▸ How to complete this task:
Print out the records that follow, exactly and completely.

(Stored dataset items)

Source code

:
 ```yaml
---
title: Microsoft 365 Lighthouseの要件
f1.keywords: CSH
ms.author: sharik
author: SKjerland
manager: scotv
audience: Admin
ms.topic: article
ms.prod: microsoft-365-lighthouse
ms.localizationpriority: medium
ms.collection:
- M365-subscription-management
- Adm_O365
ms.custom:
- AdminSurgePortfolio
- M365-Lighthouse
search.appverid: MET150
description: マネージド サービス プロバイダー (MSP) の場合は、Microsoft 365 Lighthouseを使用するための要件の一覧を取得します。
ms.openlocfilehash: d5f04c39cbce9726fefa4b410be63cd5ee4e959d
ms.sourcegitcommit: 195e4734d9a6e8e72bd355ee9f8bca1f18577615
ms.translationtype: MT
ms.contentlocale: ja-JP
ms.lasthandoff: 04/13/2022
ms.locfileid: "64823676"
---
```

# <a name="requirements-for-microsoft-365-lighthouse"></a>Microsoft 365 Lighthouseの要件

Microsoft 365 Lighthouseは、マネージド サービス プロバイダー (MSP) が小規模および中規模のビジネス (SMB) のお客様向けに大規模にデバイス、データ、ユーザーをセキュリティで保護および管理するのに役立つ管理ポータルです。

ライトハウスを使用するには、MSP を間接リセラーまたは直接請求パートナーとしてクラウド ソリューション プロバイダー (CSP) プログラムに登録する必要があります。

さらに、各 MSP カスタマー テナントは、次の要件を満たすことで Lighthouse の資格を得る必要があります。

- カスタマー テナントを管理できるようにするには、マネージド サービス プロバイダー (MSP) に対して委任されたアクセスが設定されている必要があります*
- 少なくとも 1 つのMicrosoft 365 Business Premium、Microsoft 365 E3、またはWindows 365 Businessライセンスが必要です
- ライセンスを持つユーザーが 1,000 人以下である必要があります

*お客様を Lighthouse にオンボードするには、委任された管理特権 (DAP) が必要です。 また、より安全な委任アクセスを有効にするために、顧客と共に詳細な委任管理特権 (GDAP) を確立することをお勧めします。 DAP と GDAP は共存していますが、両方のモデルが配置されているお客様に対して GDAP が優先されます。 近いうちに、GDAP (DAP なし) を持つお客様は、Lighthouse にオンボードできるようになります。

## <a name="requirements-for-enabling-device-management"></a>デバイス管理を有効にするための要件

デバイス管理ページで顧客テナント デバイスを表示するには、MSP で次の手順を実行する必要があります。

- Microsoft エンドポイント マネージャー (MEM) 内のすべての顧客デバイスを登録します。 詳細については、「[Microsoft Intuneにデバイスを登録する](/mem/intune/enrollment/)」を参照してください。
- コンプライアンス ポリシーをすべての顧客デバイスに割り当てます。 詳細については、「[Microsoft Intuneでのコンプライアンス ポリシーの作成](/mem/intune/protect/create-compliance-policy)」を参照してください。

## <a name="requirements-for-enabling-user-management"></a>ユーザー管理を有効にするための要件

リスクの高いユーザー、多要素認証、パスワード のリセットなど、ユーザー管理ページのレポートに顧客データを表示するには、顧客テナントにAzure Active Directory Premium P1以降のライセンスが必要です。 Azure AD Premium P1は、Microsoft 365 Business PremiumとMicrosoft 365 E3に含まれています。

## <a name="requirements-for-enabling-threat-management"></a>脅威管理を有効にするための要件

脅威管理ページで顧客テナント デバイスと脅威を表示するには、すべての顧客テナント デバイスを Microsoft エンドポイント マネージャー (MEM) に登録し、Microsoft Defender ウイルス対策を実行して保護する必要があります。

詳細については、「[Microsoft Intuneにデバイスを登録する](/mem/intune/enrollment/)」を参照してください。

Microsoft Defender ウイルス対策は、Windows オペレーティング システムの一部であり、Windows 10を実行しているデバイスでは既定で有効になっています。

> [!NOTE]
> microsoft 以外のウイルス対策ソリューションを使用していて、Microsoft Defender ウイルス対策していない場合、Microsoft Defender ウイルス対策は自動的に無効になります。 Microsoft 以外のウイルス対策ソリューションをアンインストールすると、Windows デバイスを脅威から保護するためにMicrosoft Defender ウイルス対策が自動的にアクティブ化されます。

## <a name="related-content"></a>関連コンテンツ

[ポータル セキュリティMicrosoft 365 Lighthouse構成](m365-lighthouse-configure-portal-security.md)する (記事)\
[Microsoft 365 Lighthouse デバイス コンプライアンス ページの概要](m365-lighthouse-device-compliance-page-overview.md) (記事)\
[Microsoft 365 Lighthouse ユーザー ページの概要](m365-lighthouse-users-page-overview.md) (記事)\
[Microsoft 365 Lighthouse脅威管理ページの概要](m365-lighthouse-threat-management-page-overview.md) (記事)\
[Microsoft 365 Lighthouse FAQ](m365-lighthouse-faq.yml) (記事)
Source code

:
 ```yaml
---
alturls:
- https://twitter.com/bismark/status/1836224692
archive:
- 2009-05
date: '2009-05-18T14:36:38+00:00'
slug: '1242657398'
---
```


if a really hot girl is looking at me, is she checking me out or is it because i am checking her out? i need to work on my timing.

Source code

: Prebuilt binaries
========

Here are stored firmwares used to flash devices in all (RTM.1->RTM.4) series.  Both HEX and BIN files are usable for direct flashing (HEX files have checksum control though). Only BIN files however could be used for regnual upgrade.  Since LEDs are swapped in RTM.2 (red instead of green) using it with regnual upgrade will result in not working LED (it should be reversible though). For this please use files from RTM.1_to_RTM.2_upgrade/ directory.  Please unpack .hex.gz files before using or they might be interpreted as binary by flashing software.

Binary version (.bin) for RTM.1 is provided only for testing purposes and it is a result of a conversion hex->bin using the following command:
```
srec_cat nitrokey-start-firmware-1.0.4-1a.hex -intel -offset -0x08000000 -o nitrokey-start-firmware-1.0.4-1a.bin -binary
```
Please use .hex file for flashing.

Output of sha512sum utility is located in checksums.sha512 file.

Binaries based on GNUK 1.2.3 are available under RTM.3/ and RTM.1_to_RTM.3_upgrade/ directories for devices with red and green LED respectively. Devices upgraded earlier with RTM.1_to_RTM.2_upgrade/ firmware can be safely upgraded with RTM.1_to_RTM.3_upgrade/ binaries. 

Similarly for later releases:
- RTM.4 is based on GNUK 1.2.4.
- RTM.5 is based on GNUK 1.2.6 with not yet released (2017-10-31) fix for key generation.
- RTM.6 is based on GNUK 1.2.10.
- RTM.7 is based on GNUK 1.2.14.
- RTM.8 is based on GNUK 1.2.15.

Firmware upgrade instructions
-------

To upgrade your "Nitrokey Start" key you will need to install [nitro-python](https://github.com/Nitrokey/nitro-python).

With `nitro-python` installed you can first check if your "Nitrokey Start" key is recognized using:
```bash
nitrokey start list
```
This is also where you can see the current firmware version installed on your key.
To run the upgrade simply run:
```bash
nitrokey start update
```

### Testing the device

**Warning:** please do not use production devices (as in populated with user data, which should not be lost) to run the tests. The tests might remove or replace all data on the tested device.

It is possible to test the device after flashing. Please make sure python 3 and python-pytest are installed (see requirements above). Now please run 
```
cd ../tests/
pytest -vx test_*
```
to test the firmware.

▸ Solution to the exercise:
Source code

:
 ```yaml
---
title: Microsoft 365 Lighthouseの要件
f1.keywords: CSH
ms.author: sharik
author: SKjerland
manager: scotv
audience: Admin
ms.topic: article
ms.prod: microsoft-365-lighthouse
ms.localizationpriority: medium
ms.collection:
- M365-subscription-management
- Adm_O365
ms.custom:
- AdminSurgePortfolio
- M365-Lighthouse
search.appverid: MET150
description: マネージド サービス プロバイダー (MSP) の場合は、Microsoft 365 Lighthouseを使用するための要件の一覧を取得します。
ms.openlocfilehash: d5f04c39cbce9726fefa4b410be63cd5ee4e959d
ms.sourcegitcommit: 195e4734d9a6e8e72bd355ee9f8bca1f18577615
ms.translationtype: MT
ms.contentlocale: ja-JP
ms.lasthandoff: 04/13/2022
ms.locfileid: "64823676"
---
```

# <a name="requirements-for-microsoft-365-lighthouse"></a>Microsoft 365 Lighthouseの要件

Microsoft 365 Lighthouseは、マネージド サービス プロバイダー (MSP) が小規模および中規模のビジネス (SMB) のお客様向けに大規模にデバイス、データ、ユーザーをセキュリティで保護および管理するのに役立つ管理ポータルです。

ライトハウスを使用するには、MSP を間接リセラーまたは直接請求パートナーとしてクラウド ソリューション プロバイダー (CSP) プログラムに登録する必要があります。

さらに、各 MSP カスタマー テナントは、次の要件を満たすことで Lighthouse の資格を得る必要があります。

- カスタマー テナントを管理できるようにするには、マネージド サービス プロバイダー (MSP) に対して委任されたアクセスが設定されている必要があります*
- 少なくとも 1 つのMicrosoft 365 Business Premium、Microsoft 365 E3、またはWindows 365 Businessライセンスが必要です
- ライセンスを持つユーザーが 1,000 人以下である必要があります

*お客様を Lighthouse にオンボードするには、委任された管理特権 (DAP) が必要です。 また、より安全な委任アクセスを有効にするために、顧客と共に詳細な委任管理特権 (GDAP) を確立することをお勧めします。 DAP と GDAP は共存していますが、両方のモデルが配置されているお客様に対して GDAP が優先されます。 近いうちに、GDAP (DAP なし) を持つお客様は、Lighthouse にオンボードできるようになります。

## <a name="requirements-for-enabling-device-management"></a>デバイス管理を有効にするための要件

デバイス管理ページで顧客テナント デバイスを表示するには、MSP で次の手順を実行する必要があります。

- Microsoft エンドポイント マネージャー (MEM) 内のすべての顧客デバイスを登録します。 詳細については、「[Microsoft Intuneにデバイスを登録する](/mem/intune/enrollment/)」を参照してください。
- コンプライアンス ポリシーをすべての顧客デバイスに割り当てます。 詳細については、「[Microsoft Intuneでのコンプライアンス ポリシーの作成](/mem/intune/protect/create-compliance-policy)」を参照してください。

## <a name="requirements-for-enabling-user-management"></a>ユーザー管理を有効にするための要件

リスクの高いユーザー、多要素認証、パスワード のリセットなど、ユーザー管理ページのレポートに顧客データを表示するには、顧客テナントにAzure Active Directory Premium P1以降のライセンスが必要です。 Azure AD Premium P1は、Microsoft 365 Business PremiumとMicrosoft 365 E3に含まれています。

## <a name="requirements-for-enabling-threat-management"></a>脅威管理を有効にするための要件

脅威管理ページで顧客テナント デバイスと脅威を表示するには、すべての顧客テナント デバイスを Microsoft エンドポイント マネージャー (MEM) に登録し、Microsoft Defender ウイルス対策を実行して保護する必要があります。

詳細については、「[Microsoft Intuneにデバイスを登録する](/mem/intune/enrollment/)」を参照してください。

Microsoft Defender ウイルス対策は、Windows オペレーティング システムの一部であり、Windows 10を実行しているデバイスでは既定で有効になっています。

> [!NOTE]
> microsoft 以外のウイルス対策ソリューションを使用していて、Microsoft Defender ウイルス対策していない場合、Microsoft Defender ウイルス対策は自動的に無効になります。 Microsoft 以外のウイルス対策ソリューションをアンインストールすると、Windows デバイスを脅威から保護するためにMicrosoft Defender ウイルス対策が自動的にアクティブ化されます。

## <a name="related-content"></a>関連コンテンツ

[ポータル セキュリティMicrosoft 365 Lighthouse構成](m365-lighthouse-configure-portal-security.md)する (記事)\
[Microsoft 365 Lighthouse デバイス コンプライアンス ページの概要](m365-lighthouse-device-compliance-page-overview.md) (記事)\
[Microsoft 365 Lighthouse ユーザー ページの概要](m365-lighthouse-users-page-overview.md) (記事)\
[Microsoft 365 Lighthouse脅威管理ページの概要](m365-lighthouse-threat-management-page-overview.md) (記事)\
[Microsoft 365 Lighthouse FAQ](m365-lighthouse-faq.yml) (記事)
Source code

:
 ```yaml
---
alturls:
- https://twitter.com/bismark/status/1836224692
archive:
- 2009-05
date: '2009-05-18T14:36:38+00:00'
slug: '1242657398'
---
```


if a really hot girl is looking at me, is she checking me out or is it because i am checking her out? i need to work on my timing.

Source code

: Prebuilt binaries
========

Here are stored firmwares used to flash devices in all (RTM.1->RTM.4) series.  Both HEX and BIN files are usable for direct flashing (HEX files have checksum control though). Only BIN files however could be used for regnual upgrade.  Since LEDs are swapped in RTM.2 (red instead of green) using it with regnual upgrade will result in not working LED (it should be reversible though). For this please use files from RTM.1_to_RTM.2_upgrade/ directory.  Please unpack .hex.gz files before using or they might be interpreted as binary by flashing software.

Binary version (.bin) for RTM.1 is provided only for testing purposes and it is a result of a conversion hex->bin using the following command:
```
srec_cat nitrokey-start-firmware-1.0.4-1a.hex -intel -offset -0x08000000 -o nitrokey-start-firmware-1.0.4-1a.bin -binary
```
Please use .hex file for flashing.

Output of sha512sum utility is located in checksums.sha512 file.

Binaries based on GNUK 1.2.3 are available under RTM.3/ and RTM.1_to_RTM.3_upgrade/ directories for devices with red and green LED respectively. Devices upgraded earlier with RTM.1_to_RTM.2_upgrade/ firmware can be safely upgraded with RTM.1_to_RTM.3_upgrade/ binaries. 

Similarly for later releases:
- RTM.4 is based on GNUK 1.2.4.
- RTM.5 is based on GNUK 1.2.6 with not yet released (2017-10-31) fix for key generation.
- RTM.6 is based on GNUK 1.2.10.
- RTM.7 is based on GNUK 1.2.14.
- RTM.8 is based on GNUK 1.2.15.

Firmware upgrade instructions
-------

To upgrade your "Nitrokey Start" key you will need to install [nitro-python](https://github.com/Nitrokey/nitro-python).

With `nitro-python` installed you can first check if your "Nitrokey Start" key is recognized using:
```bash
nitrokey start list
```
This is also where you can see the current firmware version installed on your key.
To run the upgrade simply run:
```bash
nitrokey start update
```

### Testing the device

**Warning:** please do not use production devices (as in populated with user data, which should not be lost) to run the tests. The tests might remove or replace all data on the tested device.

It is possible to test the device after flashing. Please make sure python 3 and python-pytest are installed (see requirements above). Now please run 
```
cd ../tests/
pytest -vx test_*
```
to test the firmware.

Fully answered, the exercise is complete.